TASK INPUTS
• • •
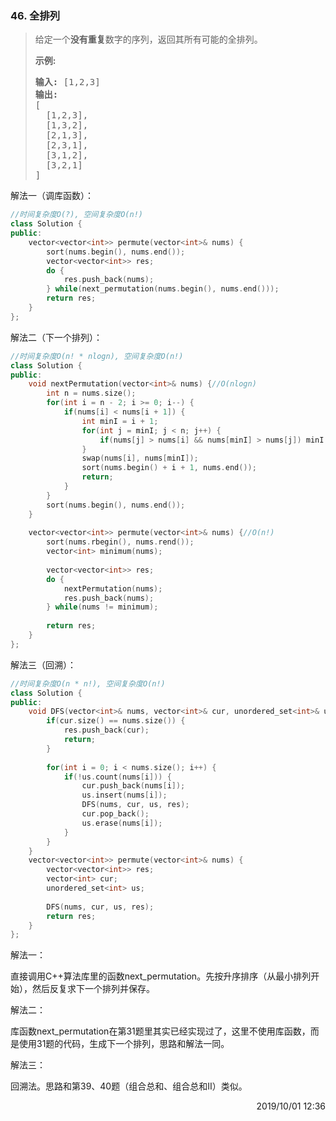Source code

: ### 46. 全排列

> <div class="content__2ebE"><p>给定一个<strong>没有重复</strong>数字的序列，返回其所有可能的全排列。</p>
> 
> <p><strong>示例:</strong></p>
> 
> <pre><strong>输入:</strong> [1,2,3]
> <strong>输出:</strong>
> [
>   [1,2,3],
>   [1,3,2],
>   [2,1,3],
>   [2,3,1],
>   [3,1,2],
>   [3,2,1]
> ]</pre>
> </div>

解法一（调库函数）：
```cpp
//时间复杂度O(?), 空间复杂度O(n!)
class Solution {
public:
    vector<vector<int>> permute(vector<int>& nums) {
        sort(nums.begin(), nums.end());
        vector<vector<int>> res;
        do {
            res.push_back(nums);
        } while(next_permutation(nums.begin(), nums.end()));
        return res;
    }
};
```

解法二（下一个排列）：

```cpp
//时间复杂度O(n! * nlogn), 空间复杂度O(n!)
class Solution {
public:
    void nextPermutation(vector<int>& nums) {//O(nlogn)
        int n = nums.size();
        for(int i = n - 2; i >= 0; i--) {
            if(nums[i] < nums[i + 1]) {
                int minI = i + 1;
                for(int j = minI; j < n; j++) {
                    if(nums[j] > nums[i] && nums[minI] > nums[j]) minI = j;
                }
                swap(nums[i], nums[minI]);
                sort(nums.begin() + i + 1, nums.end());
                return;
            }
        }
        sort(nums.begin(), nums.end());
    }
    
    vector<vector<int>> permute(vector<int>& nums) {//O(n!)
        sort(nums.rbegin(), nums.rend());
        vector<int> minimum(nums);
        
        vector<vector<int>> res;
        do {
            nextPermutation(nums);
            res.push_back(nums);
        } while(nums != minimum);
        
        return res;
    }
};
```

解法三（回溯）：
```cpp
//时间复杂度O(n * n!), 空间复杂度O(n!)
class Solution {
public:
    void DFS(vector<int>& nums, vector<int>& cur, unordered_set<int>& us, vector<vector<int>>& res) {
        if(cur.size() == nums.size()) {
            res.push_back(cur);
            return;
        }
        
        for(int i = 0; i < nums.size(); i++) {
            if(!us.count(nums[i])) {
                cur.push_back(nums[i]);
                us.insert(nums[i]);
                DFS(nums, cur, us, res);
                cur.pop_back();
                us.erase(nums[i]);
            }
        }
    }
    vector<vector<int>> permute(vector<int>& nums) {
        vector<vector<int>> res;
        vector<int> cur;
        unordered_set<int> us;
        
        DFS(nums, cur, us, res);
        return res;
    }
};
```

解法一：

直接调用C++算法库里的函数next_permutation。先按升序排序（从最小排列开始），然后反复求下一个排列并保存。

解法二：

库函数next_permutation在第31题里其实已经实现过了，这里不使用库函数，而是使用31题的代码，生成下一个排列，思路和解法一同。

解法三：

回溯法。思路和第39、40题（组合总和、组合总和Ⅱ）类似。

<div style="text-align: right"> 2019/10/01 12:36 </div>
• • •
All of the data above needs to be given again exactly. Leave out each image.

Source code

: ### 46. 全排列

> <div class="content__2ebE"><p>给定一个<strong>没有重复</strong>数字的序列，返回其所有可能的全排列。</p>
> 
> <p><strong>示例:</strong></p>
> 
> <pre><strong>输入:</strong> [1,2,3]
> <strong>输出:</strong>
> [
>   [1,2,3],
>   [1,3,2],
>   [2,1,3],
>   [2,3,1],
>   [3,1,2],
>   [3,2,1]
> ]</pre>
> </div>

解法一（调库函数）：
```cpp
//时间复杂度O(?), 空间复杂度O(n!)
class Solution {
public:
    vector<vector<int>> permute(vector<int>& nums) {
        sort(nums.begin(), nums.end());
        vector<vector<int>> res;
        do {
            res.push_back(nums);
        } while(next_permutation(nums.begin(), nums.end()));
        return res;
    }
};
```

解法二（下一个排列）：

```cpp
//时间复杂度O(n! * nlogn), 空间复杂度O(n!)
class Solution {
public:
    void nextPermutation(vector<int>& nums) {//O(nlogn)
        int n = nums.size();
        for(int i = n - 2; i >= 0; i--) {
            if(nums[i] < nums[i + 1]) {
                int minI = i + 1;
                for(int j = minI; j < n; j++) {
                    if(nums[j] > nums[i] && nums[minI] > nums[j]) minI = j;
                }
                swap(nums[i], nums[minI]);
                sort(nums.begin() + i + 1, nums.end());
                return;
            }
        }
        sort(nums.begin(), nums.end());
    }
    
    vector<vector<int>> permute(vector<int>& nums) {//O(n!)
        sort(nums.rbegin(), nums.rend());
        vector<int> minimum(nums);
        
        vector<vector<int>> res;
        do {
            nextPermutation(nums);
            res.push_back(nums);
        } while(nums != minimum);
        
        return res;
    }
};
```

解法三（回溯）：
```cpp
//时间复杂度O(n * n!), 空间复杂度O(n!)
class Solution {
public:
    void DFS(vector<int>& nums, vector<int>& cur, unordered_set<int>& us, vector<vector<int>>& res) {
        if(cur.size() == nums.size()) {
            res.push_back(cur);
            return;
        }
        
        for(int i = 0; i < nums.size(); i++) {
            if(!us.count(nums[i])) {
                cur.push_back(nums[i]);
                us.insert(nums[i]);
                DFS(nums, cur, us, res);
                cur.pop_back();
                us.erase(nums[i]);
            }
        }
    }
    vector<vector<int>> permute(vector<int>& nums) {
        vector<vector<int>> res;
        vector<int> cur;
        unordered_set<int> us;
        
        DFS(nums, cur, us, res);
        return res;
    }
};
```

解法一：

直接调用C++算法库里的函数next_permutation。先按升序排序（从最小排列开始），然后反复求下一个排列并保存。

解法二：

库函数next_permutation在第31题里其实已经实现过了，这里不使用库函数，而是使用31题的代码，生成下一个排列，思路和解法一同。

解法三：

回溯法。思路和第39、40题（组合总和、组合总和Ⅱ）类似。

<div style="text-align: right"> 2019/10/01 12:36 </div>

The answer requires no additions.